INSTRUCTIONS FOR THE TASK:
Only the lines that hold "Unlock" should be in the answer, each copied from the data below.

Dataset entries
►

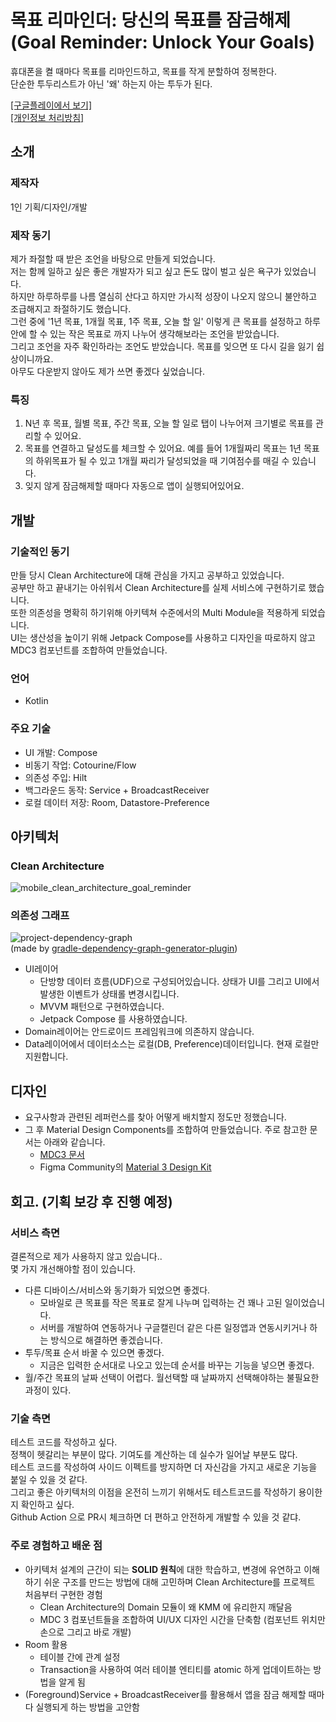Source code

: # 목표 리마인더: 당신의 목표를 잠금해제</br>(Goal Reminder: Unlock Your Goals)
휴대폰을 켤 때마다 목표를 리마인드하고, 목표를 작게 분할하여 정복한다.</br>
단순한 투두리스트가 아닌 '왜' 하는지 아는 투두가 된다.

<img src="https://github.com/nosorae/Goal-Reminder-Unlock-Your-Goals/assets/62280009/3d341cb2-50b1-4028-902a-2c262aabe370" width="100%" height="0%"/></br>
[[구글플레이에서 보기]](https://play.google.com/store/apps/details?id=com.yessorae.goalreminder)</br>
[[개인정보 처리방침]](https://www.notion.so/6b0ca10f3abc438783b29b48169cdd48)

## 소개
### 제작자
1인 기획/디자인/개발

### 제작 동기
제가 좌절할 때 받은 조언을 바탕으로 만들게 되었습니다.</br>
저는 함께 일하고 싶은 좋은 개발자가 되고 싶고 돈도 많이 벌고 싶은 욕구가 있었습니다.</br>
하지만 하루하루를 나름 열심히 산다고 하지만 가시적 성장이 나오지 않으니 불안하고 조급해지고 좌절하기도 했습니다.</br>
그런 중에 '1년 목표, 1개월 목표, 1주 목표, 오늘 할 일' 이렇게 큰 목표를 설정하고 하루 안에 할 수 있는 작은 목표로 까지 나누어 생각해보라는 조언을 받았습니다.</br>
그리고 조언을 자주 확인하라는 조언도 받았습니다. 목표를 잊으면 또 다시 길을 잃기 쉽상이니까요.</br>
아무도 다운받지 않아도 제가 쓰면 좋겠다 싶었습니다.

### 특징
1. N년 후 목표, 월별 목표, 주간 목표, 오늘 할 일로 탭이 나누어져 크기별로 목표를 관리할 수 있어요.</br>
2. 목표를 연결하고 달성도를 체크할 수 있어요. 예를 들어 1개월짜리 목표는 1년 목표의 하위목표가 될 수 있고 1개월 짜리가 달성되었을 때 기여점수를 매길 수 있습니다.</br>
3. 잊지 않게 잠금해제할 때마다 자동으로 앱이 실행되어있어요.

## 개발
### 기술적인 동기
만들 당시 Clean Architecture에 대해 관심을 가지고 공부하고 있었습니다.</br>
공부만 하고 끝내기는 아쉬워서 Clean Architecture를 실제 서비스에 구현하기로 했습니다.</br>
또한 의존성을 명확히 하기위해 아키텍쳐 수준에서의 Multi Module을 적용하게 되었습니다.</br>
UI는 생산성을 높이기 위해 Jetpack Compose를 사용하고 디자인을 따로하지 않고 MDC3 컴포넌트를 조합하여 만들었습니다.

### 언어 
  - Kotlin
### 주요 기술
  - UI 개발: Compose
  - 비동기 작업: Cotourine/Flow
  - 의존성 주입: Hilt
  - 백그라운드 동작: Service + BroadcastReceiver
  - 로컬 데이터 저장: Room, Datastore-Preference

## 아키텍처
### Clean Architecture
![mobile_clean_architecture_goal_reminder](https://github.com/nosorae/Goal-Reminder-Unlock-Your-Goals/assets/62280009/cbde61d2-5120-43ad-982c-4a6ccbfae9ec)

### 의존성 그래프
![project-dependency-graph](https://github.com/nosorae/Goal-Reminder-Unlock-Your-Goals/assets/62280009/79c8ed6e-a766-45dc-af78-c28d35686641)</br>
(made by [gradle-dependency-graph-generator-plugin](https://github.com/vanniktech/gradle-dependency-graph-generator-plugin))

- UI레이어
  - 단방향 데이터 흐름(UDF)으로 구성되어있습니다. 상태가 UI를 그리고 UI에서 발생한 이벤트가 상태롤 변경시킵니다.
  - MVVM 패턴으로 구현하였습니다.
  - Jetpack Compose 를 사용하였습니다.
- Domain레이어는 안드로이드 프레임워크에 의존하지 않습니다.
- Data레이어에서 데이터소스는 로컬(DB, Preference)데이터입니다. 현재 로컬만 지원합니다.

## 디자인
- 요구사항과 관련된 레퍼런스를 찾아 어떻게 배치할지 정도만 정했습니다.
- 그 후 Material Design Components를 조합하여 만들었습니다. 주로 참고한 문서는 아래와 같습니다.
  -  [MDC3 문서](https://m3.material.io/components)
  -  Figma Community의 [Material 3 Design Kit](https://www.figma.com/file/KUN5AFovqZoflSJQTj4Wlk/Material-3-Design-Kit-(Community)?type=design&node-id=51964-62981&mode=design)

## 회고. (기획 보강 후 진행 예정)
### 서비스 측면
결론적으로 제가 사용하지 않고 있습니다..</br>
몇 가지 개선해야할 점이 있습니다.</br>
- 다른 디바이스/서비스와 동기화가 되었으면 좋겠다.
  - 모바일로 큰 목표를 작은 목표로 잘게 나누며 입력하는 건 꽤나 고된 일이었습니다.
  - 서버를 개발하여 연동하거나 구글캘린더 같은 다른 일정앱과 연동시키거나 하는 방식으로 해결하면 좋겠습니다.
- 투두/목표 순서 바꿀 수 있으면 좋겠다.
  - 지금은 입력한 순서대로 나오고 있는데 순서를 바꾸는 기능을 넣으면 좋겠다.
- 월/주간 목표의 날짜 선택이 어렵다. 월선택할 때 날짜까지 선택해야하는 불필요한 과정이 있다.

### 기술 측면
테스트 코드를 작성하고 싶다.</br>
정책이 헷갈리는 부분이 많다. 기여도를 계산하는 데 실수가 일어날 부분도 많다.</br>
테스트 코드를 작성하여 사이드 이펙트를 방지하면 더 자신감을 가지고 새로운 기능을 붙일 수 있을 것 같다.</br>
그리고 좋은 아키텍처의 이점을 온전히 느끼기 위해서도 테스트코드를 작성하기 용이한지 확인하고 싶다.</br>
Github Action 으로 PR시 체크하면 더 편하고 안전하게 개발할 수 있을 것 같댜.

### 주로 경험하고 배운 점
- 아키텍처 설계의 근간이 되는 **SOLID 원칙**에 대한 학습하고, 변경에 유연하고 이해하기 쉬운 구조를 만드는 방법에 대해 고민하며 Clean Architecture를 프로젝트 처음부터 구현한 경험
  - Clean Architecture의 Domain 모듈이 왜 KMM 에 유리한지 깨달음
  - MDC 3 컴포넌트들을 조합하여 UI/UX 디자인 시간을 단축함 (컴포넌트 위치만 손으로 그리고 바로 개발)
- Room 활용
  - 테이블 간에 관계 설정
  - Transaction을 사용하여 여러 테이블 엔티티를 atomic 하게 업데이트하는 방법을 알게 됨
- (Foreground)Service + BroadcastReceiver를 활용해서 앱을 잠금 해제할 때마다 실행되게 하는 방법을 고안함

◄
►

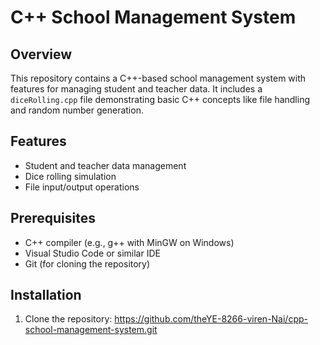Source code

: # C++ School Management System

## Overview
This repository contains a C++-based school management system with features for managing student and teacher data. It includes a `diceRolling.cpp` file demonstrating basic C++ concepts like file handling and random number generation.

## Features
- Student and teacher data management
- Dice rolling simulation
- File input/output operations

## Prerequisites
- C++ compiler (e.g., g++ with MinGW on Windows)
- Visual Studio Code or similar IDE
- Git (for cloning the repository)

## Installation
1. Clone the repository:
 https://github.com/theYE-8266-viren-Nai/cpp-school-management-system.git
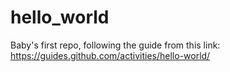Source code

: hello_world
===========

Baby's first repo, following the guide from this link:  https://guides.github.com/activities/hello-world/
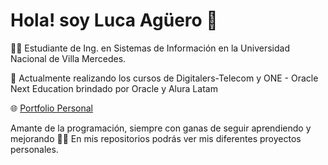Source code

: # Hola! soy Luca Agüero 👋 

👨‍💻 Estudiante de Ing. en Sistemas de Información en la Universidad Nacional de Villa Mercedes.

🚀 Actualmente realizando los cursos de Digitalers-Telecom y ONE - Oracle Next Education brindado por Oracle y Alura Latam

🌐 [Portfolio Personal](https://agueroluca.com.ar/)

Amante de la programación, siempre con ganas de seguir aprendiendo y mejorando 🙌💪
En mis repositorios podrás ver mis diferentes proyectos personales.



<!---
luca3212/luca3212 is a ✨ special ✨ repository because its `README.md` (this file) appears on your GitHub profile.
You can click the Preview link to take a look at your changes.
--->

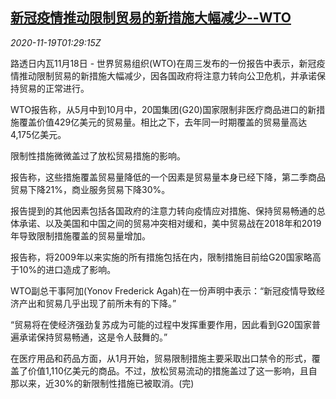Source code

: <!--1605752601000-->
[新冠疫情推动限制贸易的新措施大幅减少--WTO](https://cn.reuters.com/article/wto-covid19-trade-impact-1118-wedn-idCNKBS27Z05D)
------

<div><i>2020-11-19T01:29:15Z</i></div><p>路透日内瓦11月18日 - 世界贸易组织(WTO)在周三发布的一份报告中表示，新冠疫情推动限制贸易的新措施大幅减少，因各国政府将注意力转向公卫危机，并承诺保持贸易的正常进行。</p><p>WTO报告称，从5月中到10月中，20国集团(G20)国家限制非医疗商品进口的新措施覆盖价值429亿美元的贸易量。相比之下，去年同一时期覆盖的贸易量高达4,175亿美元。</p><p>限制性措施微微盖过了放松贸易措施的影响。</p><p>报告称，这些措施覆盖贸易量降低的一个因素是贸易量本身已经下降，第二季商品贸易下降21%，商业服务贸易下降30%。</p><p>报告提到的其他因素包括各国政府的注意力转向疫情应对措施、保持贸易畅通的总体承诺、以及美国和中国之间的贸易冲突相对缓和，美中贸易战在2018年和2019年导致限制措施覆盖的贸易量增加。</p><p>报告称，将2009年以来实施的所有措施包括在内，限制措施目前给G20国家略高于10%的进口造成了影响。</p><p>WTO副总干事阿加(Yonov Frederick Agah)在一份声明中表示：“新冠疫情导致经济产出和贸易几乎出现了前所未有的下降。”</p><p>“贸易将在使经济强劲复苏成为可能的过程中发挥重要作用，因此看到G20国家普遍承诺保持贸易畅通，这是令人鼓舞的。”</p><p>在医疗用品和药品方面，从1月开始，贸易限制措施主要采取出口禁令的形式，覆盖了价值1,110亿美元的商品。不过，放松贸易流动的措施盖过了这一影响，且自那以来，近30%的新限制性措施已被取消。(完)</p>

◄

EXERCISE ANSWER:
: # 목표 리마인더: 당신의 목표를 잠금해제</br>(Goal Reminder: Unlock Your Goals)
<img src="https://github.com/nosorae/Goal-Reminder-Unlock-Your-Goals/assets/62280009/3d341cb2-50b1-4028-902a-2c262aabe370" width="100%" height="0%"/></br>
![mobile_clean_architecture_goal_reminder](https://github.com/nosorae/Goal-Reminder-Unlock-Your-Goals/assets/62280009/cbde61d2-5120-43ad-982c-4a6ccbfae9ec)
![project-dependency-graph](https://github.com/nosorae/Goal-Reminder-Unlock-Your-Goals/assets/62280009/79c8ed6e-a766-45dc-af78-c28d35686641)</br>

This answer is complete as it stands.